The slowdown in real GDP growth since the end of the Great Recession
is clearly connected to the slowdown in business investment growth
Business investment in the US has ground to a halt and the age of the
existing means of production has risen as ageing equipment and
technology is not replaced.
As Levy puts it: “In 2009, net investment as a share of the
capital stock fell to its lowest level in the post-World War II era and
the nominal capital stock even declined. Although net investment has
rebounded somewhat in the recovery, its level as a share of the capital
stock remains well below the historical average and it declined slightly
Levy points out that investment growth contributes to labour
productivity growth most directly through capital deepening—the increase
in capital services per hour worked. “That had added nearly 1
percentage point a year to labor productivity growth in the post-war
period to 2010. But since 2010, capital deepening has subtracted from
productivity growth and contributed slightly more to the slowdown from
1948-2010 to 2010-15 than did the slowdown in total factor productivity
growth.” In other words, it was just the slowdown or cutback in
the sheer amount of investment that did the damage, even more than any
slowdown in the use of new techniques.
However, the Levy Institute then fails to explain this investment slowdown. It argues that “this
broad-based investment slowdown is largely associated with the low rate
of output growth both in the United States and globally”. This is
a circular argument. The slowdown in economic growth is due to the
slowdown in business investment, and that in turn is due to the slowdown
This is close to the argument of the Keynes-Kalecki thesis
(espoused by the Levy Institute) that it is investment that creates
profit, not vice versa. This nonsensical view should be countered with
the realistic one that is the movement in profitability and profits that
moves business investment. And as I and others have shown empirically,
this is what happens in a capitalist economy.
For example, Andrew Kliman and Shannon Williams
have shown that the fall in US corporations’ rate of profit (rate of
return on investment in fixed assets) fully accounts for the fall in
their rate of capital accumulation. And they conclude that “Since a
long-term slump in profitability, not diversion, is what led to the
trend towards dis-accumulation, it is unlikely that the trend can be
reversed in the absence of a sustained rebound of profitability”.
Indeed, if we delineate the rate of profit in the non-financial
productive sectors of the economy, we find that profitability has
struggled to rise since the 1980s and so along with it, business
investment growth has slowed. Anwar Shaikh, in his latest book, Capitalism, adjusts
the official data for measuring the US rate of profit and shows that
profitability has stagnated at best since the early 1980s, rising to a
modest peak in 1997 before slipping back to a post-war low by 2008.

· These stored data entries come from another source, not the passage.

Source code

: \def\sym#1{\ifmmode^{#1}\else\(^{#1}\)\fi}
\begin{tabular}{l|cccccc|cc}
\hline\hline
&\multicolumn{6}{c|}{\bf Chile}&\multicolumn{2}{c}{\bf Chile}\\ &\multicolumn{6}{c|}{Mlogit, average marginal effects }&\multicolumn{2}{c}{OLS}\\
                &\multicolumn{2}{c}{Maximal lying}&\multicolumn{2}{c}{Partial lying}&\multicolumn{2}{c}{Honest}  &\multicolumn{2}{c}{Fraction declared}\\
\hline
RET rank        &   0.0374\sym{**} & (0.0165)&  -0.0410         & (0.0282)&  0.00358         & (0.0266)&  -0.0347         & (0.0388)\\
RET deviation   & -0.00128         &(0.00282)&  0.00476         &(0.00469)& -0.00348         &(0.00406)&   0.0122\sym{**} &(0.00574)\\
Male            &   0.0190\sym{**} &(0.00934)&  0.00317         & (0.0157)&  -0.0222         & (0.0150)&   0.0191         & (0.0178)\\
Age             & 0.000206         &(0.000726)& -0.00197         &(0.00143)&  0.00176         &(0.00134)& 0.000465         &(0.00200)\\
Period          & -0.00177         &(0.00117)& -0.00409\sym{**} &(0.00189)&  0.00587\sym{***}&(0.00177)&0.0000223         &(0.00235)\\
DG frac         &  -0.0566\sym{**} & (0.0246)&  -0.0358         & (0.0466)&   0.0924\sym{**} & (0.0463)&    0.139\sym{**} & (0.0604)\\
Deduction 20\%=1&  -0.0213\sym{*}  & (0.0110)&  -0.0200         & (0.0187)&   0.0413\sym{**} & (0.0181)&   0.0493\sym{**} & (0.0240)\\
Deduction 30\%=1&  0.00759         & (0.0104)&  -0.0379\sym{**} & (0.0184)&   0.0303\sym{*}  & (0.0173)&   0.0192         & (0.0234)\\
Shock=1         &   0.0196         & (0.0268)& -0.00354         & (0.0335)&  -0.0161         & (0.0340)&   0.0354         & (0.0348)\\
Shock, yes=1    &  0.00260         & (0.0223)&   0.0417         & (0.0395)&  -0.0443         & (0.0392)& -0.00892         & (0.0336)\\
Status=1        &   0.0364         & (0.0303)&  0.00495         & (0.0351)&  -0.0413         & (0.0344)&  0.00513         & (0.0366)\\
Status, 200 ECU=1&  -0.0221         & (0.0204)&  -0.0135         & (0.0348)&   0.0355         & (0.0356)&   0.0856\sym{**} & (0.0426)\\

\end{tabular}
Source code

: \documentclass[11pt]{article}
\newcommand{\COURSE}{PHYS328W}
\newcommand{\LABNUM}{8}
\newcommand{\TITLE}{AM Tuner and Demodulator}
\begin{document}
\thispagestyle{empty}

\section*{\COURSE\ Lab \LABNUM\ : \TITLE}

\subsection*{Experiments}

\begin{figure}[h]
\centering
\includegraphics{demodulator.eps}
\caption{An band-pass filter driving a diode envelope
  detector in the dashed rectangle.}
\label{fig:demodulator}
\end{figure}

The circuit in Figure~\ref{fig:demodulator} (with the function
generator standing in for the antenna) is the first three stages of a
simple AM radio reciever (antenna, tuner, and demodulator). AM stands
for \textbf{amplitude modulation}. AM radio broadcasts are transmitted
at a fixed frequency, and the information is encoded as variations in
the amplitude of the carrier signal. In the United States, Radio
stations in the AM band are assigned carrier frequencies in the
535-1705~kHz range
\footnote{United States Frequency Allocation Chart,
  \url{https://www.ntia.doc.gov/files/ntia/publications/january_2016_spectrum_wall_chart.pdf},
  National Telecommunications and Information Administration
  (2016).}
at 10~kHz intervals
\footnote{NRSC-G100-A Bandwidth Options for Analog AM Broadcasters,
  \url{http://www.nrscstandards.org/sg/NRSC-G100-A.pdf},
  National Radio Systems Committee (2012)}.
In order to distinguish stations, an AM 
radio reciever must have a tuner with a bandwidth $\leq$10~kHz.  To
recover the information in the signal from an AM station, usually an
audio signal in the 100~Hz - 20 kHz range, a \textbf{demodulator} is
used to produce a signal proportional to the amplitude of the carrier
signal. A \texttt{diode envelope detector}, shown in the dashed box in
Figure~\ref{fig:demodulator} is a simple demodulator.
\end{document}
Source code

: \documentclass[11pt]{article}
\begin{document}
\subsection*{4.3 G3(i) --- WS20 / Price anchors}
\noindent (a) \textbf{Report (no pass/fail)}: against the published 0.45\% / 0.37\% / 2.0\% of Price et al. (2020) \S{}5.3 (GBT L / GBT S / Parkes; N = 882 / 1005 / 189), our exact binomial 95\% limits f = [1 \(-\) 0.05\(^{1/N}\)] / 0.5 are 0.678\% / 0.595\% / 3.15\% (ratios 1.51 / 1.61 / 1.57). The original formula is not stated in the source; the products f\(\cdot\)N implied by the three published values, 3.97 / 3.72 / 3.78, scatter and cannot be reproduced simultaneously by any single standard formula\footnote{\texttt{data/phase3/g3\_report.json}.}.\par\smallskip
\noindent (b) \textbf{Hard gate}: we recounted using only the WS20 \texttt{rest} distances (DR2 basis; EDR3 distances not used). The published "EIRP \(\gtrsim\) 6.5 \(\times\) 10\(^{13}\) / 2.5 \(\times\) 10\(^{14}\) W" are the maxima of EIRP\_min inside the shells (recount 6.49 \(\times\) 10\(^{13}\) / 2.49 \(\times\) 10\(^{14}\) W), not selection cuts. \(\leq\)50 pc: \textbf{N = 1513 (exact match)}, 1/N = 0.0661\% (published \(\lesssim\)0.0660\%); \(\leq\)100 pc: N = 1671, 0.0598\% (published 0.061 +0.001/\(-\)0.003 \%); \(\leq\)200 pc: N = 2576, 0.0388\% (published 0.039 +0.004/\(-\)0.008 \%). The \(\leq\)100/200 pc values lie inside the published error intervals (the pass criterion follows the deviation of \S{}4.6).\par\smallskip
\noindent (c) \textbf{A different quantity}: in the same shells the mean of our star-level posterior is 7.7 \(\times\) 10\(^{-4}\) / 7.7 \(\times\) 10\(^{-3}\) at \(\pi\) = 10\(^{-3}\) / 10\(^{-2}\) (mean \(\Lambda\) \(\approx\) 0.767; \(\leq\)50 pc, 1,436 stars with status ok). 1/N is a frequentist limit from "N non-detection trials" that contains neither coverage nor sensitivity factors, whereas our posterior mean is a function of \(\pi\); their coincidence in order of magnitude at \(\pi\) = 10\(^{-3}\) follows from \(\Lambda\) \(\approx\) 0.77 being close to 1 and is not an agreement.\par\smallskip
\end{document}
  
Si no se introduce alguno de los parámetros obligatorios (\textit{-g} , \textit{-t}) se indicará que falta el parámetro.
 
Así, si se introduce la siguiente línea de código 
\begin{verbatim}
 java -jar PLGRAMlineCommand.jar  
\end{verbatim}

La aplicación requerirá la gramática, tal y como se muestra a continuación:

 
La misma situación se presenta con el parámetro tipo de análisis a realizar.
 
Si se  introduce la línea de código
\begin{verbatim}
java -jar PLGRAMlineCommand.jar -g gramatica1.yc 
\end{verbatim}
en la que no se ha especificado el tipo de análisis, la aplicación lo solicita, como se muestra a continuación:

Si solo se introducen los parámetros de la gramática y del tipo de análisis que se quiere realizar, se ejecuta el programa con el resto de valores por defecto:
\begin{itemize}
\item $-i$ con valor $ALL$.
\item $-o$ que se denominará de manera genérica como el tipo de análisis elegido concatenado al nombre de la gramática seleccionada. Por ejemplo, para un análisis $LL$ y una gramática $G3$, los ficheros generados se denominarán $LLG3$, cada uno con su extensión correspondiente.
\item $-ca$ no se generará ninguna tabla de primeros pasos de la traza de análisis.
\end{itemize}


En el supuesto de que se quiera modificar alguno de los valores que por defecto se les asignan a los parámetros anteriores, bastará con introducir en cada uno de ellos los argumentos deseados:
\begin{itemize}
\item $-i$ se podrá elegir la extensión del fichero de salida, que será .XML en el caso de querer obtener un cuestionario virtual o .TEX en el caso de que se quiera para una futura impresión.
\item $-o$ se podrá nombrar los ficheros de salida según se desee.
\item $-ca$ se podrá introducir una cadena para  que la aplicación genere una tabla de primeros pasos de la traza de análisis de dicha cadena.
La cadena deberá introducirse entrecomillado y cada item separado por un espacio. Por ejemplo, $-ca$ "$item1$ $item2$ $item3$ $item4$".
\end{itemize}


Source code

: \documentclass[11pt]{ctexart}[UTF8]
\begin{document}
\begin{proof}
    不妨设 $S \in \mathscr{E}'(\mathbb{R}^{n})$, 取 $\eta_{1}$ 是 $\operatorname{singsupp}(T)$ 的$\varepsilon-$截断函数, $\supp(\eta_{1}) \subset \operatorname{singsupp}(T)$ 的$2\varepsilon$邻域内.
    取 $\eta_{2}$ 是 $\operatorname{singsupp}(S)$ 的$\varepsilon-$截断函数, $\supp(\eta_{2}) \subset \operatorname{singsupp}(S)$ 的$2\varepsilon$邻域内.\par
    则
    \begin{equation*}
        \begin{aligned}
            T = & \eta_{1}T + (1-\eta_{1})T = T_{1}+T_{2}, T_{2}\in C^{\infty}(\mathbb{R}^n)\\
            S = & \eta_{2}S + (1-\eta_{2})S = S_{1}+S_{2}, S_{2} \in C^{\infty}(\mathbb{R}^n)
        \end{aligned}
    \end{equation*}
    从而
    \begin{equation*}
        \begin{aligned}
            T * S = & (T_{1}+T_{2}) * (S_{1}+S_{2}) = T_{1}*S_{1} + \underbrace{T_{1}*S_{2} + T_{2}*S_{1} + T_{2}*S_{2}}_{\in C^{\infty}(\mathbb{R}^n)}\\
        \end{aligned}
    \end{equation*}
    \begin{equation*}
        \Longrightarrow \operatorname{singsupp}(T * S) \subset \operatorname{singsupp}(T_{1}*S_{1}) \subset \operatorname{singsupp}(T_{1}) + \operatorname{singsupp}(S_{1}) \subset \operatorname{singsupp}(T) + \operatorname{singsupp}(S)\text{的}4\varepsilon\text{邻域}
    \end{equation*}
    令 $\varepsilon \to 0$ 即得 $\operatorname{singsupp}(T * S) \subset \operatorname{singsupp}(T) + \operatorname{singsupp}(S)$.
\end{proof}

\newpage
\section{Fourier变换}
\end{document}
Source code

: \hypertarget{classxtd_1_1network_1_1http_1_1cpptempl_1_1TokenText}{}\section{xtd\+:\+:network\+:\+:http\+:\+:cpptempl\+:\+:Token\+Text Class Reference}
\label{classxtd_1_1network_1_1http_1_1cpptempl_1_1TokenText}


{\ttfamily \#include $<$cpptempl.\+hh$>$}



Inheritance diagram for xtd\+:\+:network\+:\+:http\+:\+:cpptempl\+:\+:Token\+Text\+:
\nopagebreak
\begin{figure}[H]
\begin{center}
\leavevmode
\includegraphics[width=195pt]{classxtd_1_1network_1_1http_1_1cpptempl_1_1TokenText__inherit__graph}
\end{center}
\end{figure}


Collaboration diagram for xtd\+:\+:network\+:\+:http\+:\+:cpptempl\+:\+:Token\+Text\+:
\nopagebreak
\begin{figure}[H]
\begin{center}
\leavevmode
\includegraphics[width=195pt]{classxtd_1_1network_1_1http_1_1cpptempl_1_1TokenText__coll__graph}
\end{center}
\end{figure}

Similarly, Australian Marxist economist Peter Jones has shown that if
the ‘fictitious’ components of profitability are removed from the
calculation of the US corporate rate of profit, then the ‘underlying’
rate of profit has never been lower (http://gesd.free.fr/jonesp13.pdf).
Profitability of productive capital consolidated during the 1990s but
then dived to post-war lows just before the Great Recession, with little
The US rate of profit (excluding ‘fictitious profits’) %
The Levy analysis also makes the valid argument that high corporate
debt is impeding new investment. Non-financial corporate sector debt
relative to ‘value-added’ (i.e. sales revenue) is at a historically high
level and this is weighing on capital spending.
US business investment in the first quarter of 2017 had a slight
uptick after falling for four quarters. That followed a return to
positive territory for corporate profits in the second half of 2016
after going negative in early 2016.
Does this mean that investment and economic growth is set to pick up
finally? Not according to Levy. Levy interestingly (in opposition to
its own Kalecki thesis) note that “looking back, the capex decline in 2015-16 and the subsequent rebound lagged the profits decline and recovery.” But Levy reckons that the “corporate profits recovery is likely to stall by mid-year and capital spending will follow with a lag”. If that happens, the US economy will be heading down, not up, by the end of the year.